Shark Infested Waters

Shark Infested Waters

Posted on January 17, 2021 at 8:46 am by Steve Solex

El oh fucking el.

You’ve got to be kidding me.

I thought Mamba was bad, but holy shit.  This is a whole new level of shitty.

I thought – only because everyone fuckin’ said so – and was promised that this guy Jason Cashe was going to be a good and formidable challenge, but I must have heard wrong…because Jason Cashe is neither of those things.  Lee Best tends to do this. He finds the big fish in the small pond, and signs them to a contract in HOW and within minutes – when that fish is moved into the HOW pond – he or she finds out that they’re not as big as they once thought.  They also find out, that this isn’t some kind of fuckin’ koi pond. This fuckin’ pond is from legend and full of sharks.

Yeah, I know…sharks live in saltwater.  Don’t get hung up on the details, that’s not the fuckin’ point. The point is that we’re all carnivores in HOW, we’re all alphas…and from the looks of it Cashe, you’re just a run of the mill bitch.

Here’s what you are going to come to realize, Cashe.  This is H-O-W.  There are no squash matches here, there are no easy passes.  Everyone in HOW competes.  Everyone in HOW is a certified fuckin’ bad ass, and anyone in HOW could be a World Champion in any of those other bullshit companies you mentioned…at ANY point in history.  HOW is in a class of its own, and you’re going to find that out sooner rather than later, Jason.

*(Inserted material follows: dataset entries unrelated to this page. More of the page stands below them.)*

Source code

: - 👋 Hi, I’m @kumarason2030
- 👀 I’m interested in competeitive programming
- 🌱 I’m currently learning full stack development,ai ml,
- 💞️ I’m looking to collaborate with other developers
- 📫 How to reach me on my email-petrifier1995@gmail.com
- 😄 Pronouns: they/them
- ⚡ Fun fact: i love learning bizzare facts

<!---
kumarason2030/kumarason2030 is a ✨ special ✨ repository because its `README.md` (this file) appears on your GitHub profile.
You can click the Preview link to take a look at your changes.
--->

Every year we get a guy like you in the LBI, and it turns out that the DeNucci Cup will be no different.  Every year some superstar will enter the tournament, and every year that superstar will be sent out to pasture and disappear in March.  It’s nothing new.  It’s sort of a tradition around these parts.

That’s a hard realization to come to when you’ve been “successful” – heavy on the fuckin’ air quotes – in other places.  Success isn’t beating a bunch of no talent having shit bags in Fisher Price companies.  Success is competing in HOW.  Bottom fuckin’ line.

I don’t know what the fuck you think you’re talking about when you bring up a supposed big four.  Bitch, please.  Like Highlander, there’s always only and ever been ONE.  That one is HOW, so bringing up a supposed big four to try and sell your stock to the people that have never heard of you before, isn’t going to help your case Jason. Peddle your wares someplace else, and put your fuckin’ game face on.  This is HOW, son.  We don’t want to hear that bullshit here.

Like every other bullshit nobody that shows up in HOW, you talk about climbing the ladder.  The ladder is about as real as the fuckin’ fabled brass ring; it just doesn’t fuckin’ exist.

yOu’Re JuST a RUnG oN tHE lADdER tO mY SuCCEsS!

Blardy fuckin’ blar.  Eat a hefty-bag full of dicks with that shit, and come back with a new tag line.  This one is old and tired, but it’s not surprising that you’d say that because this is exactly what the fuck I’m talking about.  You come here talking all that success bullshit, and you’re never going to be able to find the fuckin’ ladder, cause your eyes will be swollen shut the entire time you’re here.

Look, dude…I get it. Where you come from you’re fuckin’ cool, and everyone knows who you are, and I’m sure everyone is on your nuts and everyone loves this fuckin’ weird shit you got going on.  But like I said before, this is HOW. No amount of tickling, heavy breathing or leg humping is going to get you further in this tournament than you’ve already gotten.

Why the fuck did this asshole get a bye in the first place?  Jesus H.  Clearly a wasted spot for someone deserving, and a blown opportunity for you Jason.  You’re not the fuckin’ 2014 Patriots; you didn’t deserve the bye.  You’re the fuckin’ Raiders….pick a year; doesn’t matter which.  You look cool like the Raiders, you’re popular in your circle and you’ve got a niche following, but as soon as the playoffs arrive…you’re nowhere to be fuckin’ found.

Welcome to the land of Octane, you tickle-me Elmo owning, perverted shitbag.  I hope you enjoy your short stay.

Lindsay Troy, I saved these words just for you; you…fuckin’ goblin. Fuck you.